BEGIN Entries shown

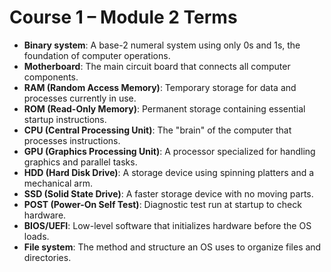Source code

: # Course 1 – Module 2 Terms

- **Binary system**: A base-2 numeral system using only 0s and 1s, the foundation of computer operations.  
- **Motherboard**: The main circuit board that connects all computer components.  
- **RAM (Random Access Memory)**: Temporary storage for data and processes currently in use.  
- **ROM (Read-Only Memory)**: Permanent storage containing essential startup instructions.  
- **CPU (Central Processing Unit)**: The "brain" of the computer that processes instructions.  
- **GPU (Graphics Processing Unit)**: A processor specialized for handling graphics and parallel tasks.  
- **HDD (Hard Disk Drive)**: A storage device using spinning platters and a mechanical arm.  
- **SSD (Solid State Drive)**: A faster storage device with no moving parts.  
- **POST (Power-On Self Test)**: Diagnostic test run at startup to check hardware.  
- **BIOS/UEFI**: Low-level software that initializes hardware before the OS loads.  
- **File system**: The method and structure an OS uses to organize files and directories.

END Entries shown

◆ What is required:
From where "- **Motherboard**: The" appears to the last line of the listing above, please write out every line exactly; leave out the rest.

◆ Solved problem:
- **Motherboard**: The main circuit board that connects all computer components.  
- **RAM (Random Access Memory)**: Temporary storage for data and processes currently in use.  
- **ROM (Read-Only Memory)**: Permanent storage containing essential startup instructions.  
- **CPU (Central Processing Unit)**: The "brain" of the computer that processes instructions.  
- **GPU (Graphics Processing Unit)**: A processor specialized for handling graphics and parallel tasks.  
- **HDD (Hard Disk Drive)**: A storage device using spinning platters and a mechanical arm.  
- **SSD (Solid State Drive)**: A faster storage device with no moving parts.  
- **POST (Power-On Self Test)**: Diagnostic test run at startup to check hardware.  
- **BIOS/UEFI**: Low-level software that initializes hardware before the OS loads.  
- **File system**: The method and structure an OS uses to organize files and directories.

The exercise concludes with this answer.